Etimológicamente, metrópolis en griego significa “ciudad madre”; en cambio, la
realidad dista mucho de la maternidad: es un engendro devorador de espacio que
concentra el poder en una sociedad totalmente urbanizada. En los noventa del
siglo pasado, la globalización financiera y la digitalización la consolidaron
como dominio totalitario de la mercancía y motor del desarrollo capitalista. Es
un no-lugar de conurbaciones yuxtapuestas, que no resulta de la superación de
la oposición campo-ciudad, sino del hundimiento simultáneo de ambos polos. No
representa un proyecto de convivencia, ni siquiera a nivel de clase dominante;
bien al contrario, es una realidad totalmente mercantil. Constituye un
aglomerado discontinuo y difuso, sin valores ni cultura, sin auténtica vida,
conectado únicamente por vías de circulación. La comunicación ha sido marginada
por la conectividad. Lo que importa no es la convivencialidad, sino su precio.

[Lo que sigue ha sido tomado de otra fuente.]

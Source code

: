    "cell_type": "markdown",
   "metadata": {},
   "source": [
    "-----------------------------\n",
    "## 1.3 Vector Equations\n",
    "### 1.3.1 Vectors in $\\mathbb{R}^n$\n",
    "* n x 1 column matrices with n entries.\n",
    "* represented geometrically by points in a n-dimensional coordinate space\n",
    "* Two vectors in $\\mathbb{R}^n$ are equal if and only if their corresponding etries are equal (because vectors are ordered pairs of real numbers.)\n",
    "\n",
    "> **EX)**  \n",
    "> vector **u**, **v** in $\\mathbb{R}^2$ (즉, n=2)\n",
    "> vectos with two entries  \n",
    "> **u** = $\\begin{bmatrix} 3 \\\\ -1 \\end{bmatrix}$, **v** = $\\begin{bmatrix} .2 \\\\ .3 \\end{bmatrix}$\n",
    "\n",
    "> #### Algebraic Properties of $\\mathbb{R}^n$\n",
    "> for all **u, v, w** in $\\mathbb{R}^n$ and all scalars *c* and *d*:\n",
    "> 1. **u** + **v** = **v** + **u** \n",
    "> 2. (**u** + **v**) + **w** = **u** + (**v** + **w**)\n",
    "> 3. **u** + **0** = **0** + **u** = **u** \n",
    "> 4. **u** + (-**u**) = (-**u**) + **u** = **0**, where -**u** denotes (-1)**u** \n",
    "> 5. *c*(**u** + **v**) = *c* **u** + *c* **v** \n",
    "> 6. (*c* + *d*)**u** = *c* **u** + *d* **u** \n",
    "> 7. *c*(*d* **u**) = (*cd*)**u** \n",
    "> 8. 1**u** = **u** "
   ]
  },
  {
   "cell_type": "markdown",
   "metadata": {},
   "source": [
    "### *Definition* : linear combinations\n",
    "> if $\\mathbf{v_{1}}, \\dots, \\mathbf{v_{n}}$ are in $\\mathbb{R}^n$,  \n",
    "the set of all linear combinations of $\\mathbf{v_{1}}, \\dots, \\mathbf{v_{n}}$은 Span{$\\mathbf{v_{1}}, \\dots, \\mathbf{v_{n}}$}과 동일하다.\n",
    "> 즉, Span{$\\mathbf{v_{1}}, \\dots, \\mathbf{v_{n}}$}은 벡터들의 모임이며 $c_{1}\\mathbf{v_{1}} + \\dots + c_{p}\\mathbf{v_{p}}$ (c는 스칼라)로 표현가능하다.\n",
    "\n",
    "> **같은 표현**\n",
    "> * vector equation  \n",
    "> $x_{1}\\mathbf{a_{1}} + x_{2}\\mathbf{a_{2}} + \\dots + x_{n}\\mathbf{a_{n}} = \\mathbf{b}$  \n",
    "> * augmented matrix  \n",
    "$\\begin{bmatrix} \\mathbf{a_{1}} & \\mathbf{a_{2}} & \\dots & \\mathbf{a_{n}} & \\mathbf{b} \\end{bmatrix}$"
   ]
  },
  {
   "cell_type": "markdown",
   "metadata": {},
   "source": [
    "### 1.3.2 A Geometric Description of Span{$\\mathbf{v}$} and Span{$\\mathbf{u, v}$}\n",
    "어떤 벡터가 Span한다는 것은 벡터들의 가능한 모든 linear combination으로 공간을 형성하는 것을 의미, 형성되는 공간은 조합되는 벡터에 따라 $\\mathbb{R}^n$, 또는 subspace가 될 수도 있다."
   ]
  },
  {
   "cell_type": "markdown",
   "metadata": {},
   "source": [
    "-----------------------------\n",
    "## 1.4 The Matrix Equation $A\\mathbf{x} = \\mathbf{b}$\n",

En realidad, la metrópolis no está hecha para los habitantes, sino para los
transeúntes, bien sean visitantes, promotores o inversores. Su base económica
ya no radica en la industria, sino en los servicios, el turismo, los grandes
eventos y la innovación. Aunque conserve centros históricos, estos han sido
museificados, puesto que la metrópolis carece de centro real: en ella lo
central se ha vuelto periférico y la periferia deviene cada vez más céntrica. Tampoco
las plazas públicas o las calles proporcionan un resto de coherencia orgánica;
las infraestructuras viarias son sus únicos ejes vertebradores. El paisaje
reconstruido por las fuerzas desarrollistas reproduce maneras de vivir en
confinamiento, precarias, motorizadas y mercantilizadas hasta en los menores
detalles: las metrópolis generan en cualquier rincón relaciones sociales
capitalistas de forma automática. Se puede decir que constituyen el espacio
idóneo para la reproducción de capitales en la etapa hipertecnológica de la
economía mundializada.
Más sobre la metrópolis.
El paso de una economía
productiva a otra de servicios, seguido de la transición de un capitalismo
nacional a otro global, consagró el papel de las metrópolis por encima de los
Estados. Entre la clase dirigente, la ideología keynesiana retrocedió ante el
pensamiento neoliberal, enemigo acérrimo del intervencionismo estatal. La
promesa de abundancia reemergía en los mercados financieros con el crédito a
espuertas y la expansión de la deuda, propiciando turboconsumismo, aventuras
inmobiliarias y toda clase de burbujas especulativas. No obstante, la
constatación de la finitud de los recursos primarios, sobre todo energéticos
(p.e. el “pico” del petróleo), sumada a la crisis medioambiental provocada por
el desarrollismo a ultranza (p.e. calentamiento global, producción descomunal
de residuos, contaminación, despilfarro de recursos) obligaron a considerar la
"sostenibilidad" del proceso, es decir, el pago de la factura de la
degradación. Entonces, el capitalismo echó mano del lenguaje ecológico e inauguró
una fase verde que el Estado debía promocionar y sostener. El Estado recobraba
así el papel de antaño en una economía a “descarbonificar” por un periodo de
“transición energética”. La metrópolis evolucionaba en consecuencia recurriendo
a un urbanismo light con sus carriles bici, islas peatonales, recogida
selectiva de basura, puntos de recarga eléctrica, "corredores"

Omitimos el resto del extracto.